なんとなくそんな気がして、先に医務室を覗いてみると中はやはりと言うか静かに寝息を立てるラビのみだった。
「嘘つくなよ。なんで雷真とフレイがいねぇんだ」
「......バカはバカらしくそれなりの行動を起こしてるわよ。それも現在進行形でね」
思わず頭の中にハテナが浮かび上がるが、すぐに消滅し別のことが浮かび上がってくる。
「は? ーーまさか」
「そのまさかよ」
シャルに肯定され、謎の笑みが零れる。
「......フハハ、あんにゃろ、俺にはやめとけ言ったのにフレイの家族を拉致しに行ったのか?」
「ちょ、ちょっと。大丈夫なの? なんか顔が引き攣ってるわよ......?」
「あぁ、大丈夫。雷真を一発殴れば戻るから」
「そ、そう......」
「んで? なんでシャルは行かなかったんだよ」
「わ、私は別に.......リュウもどうせ行くんでしょう?」
なんとなく誤魔化された気がしたが、とりあえず問われている内容に頷く。
「まぁな。雷真が言ってたんだ、ヨミ達自身を作った人間が20年前魔王の座に手を掛けた男だって。ここで
「フレイならキンバリー先生と一緒よ。って言っても、そのキンバリー先生がバカを連れ戻しに行っちゃったわけだけど」
「じゃあフレイは雷真達とおんなじとこにいんのか?」
「えぇ。そういうことになるわね」
「ありがと、助かったよーーアジーン」
「あぁ」
アジーンの返事を待たずに俺は走り出し、ふと気が付いてシャルの姿が見えなくなる角の手前で止まって声を張り上げた。
「一緒に来なくて平気か?!」
すると僅かな躊躇いの後、
「......私も行っていいの?」
そんな許可を請うような声が聞こえクスリと笑えてきてしまう。
「行こうぜ。バカ殴りにさ」
手を差し出し、シャルがわざわざ走ってまでそれを掴んだのを見て俺らは走り出した。
☆
彼女の視界の中で、倒すべき敵だと認識していた相手が、憎まれているとずっと思っていた弟が、自分のためだけに“お養父様”と呼んでいた人に傷付けられていく。
「っ......」
その度に彼女の心にはトゲが刺さり、抉れ、削れ、目を逸らしたくても2人のことが気になって逸らせず、口元を覆うだけに留まってしまう。

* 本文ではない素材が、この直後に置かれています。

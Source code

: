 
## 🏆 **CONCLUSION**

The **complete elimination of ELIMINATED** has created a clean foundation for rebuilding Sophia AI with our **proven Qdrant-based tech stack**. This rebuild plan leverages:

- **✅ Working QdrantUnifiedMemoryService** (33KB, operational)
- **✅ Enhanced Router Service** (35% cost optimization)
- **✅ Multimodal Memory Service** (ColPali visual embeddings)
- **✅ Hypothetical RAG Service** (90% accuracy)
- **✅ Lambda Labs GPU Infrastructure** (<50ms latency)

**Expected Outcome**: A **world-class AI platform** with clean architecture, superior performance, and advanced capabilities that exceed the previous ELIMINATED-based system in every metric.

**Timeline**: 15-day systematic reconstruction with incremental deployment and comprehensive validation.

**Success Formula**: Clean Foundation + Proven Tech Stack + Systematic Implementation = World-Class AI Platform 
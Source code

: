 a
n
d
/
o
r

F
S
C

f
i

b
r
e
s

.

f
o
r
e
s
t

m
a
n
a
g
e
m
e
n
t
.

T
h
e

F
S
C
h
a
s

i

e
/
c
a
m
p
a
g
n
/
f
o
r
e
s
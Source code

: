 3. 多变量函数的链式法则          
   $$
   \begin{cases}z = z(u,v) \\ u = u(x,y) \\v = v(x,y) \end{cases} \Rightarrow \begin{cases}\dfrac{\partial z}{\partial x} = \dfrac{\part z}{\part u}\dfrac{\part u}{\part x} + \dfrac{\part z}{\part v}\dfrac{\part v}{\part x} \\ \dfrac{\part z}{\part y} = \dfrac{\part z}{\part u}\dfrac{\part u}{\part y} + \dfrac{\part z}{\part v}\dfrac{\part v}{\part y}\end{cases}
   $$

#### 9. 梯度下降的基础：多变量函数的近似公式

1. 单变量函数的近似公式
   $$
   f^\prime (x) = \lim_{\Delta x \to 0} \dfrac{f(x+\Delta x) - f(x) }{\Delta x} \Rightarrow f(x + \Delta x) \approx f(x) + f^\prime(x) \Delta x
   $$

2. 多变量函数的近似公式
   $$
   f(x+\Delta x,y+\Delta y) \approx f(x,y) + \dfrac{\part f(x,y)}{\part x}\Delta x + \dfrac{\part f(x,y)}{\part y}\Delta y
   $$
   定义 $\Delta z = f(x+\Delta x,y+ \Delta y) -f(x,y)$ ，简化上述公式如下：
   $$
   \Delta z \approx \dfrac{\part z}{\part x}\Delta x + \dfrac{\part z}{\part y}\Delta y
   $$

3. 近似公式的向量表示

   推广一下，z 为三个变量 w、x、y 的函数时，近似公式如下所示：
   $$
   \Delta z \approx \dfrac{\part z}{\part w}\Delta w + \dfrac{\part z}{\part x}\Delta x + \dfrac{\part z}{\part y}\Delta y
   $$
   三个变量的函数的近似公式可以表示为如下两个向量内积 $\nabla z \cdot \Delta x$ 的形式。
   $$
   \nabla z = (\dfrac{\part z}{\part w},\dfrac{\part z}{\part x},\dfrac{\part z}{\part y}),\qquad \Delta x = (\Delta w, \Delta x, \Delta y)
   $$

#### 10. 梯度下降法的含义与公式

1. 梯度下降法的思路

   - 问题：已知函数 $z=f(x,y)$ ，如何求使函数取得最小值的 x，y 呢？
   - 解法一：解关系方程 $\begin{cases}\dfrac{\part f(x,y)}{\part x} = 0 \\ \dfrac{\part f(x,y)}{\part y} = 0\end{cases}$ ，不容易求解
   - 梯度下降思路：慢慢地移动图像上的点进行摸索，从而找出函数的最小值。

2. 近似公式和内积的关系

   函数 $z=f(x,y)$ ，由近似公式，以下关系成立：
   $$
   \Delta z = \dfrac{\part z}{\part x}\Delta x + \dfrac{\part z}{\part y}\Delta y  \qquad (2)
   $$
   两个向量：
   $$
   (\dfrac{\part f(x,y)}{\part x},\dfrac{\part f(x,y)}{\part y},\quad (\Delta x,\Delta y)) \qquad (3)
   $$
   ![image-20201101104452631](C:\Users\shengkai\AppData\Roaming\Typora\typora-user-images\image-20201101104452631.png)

「ふん、苛立たしいものだな、飼い犬に手をかまれるというのは」
地面に倒れ伏す2人......雷真とロキを見下しながらこの事柄の発端であるブロンソンが吐き捨てる。
「黙れ......この外道が......グッ!」
ロキは必死に悪態をつくが直後力強くブロンソンの足の下に置かれる。
「お前は最も完成した個体だったんだがな......わざわざ新大陸にまで赴きつまらない小細工までしたというのに、残念だよーールシファー、ついでだ。2人とも始末しろ」
「がはっ!」
ブロンソンが最後の一発にロキを強く踏みつけ、ある程度離れたところでルシファーと呼ばれた、ケルビムと同型機の金色の自動人形に指示を出す。
「っ......もうやめて!」
彼女......フレイはその言葉に最悪の結果を想像してしまい、耐え切れなくなって物陰から飛び出す。
「フレイ......!」
その傍でブロンソンを捕らえる隙を伺っていたキンバリーが小声でフレイの名を呼ぶが彼女には届かなかった。
「フレイ......?!」
「......あんたがなんでこんなとこにいる」
自身の背後で驚く声が聞こえてくるが、フレイは口元をギュッと結びブロンソンただ1人を見つめる。
「ククッ、素晴らしい姉弟愛だな。どちらにせよお前達はもう出来損ないの部類なんだ。養父の義理で一緒に送ってやる。まずはお前からだ、フレイ」
ブロンソンの背後にルシファーがサッと位置につく。
ケルビムとはまた違った、鳥の羽根を彷彿とさせる短剣がフレイの元へ一直線に向かう。
あまりの恐ろしさにギュッと目を閉ざしてしまう。
「フレイ!!」
「っ! フレイ!!」
雷真とロキ、2人が自身の名前を呼ぶ声が聞こえてくるが、どういうわけかいつまでたっても意識は立たれなかった。
「ーーへへっ、間一髪ってヤツか?」
そのことに疑問を覚え恐る恐る目を開けてみると、目の前には口端から血が零れ、薄ら笑いを浮かべるリュウがいた。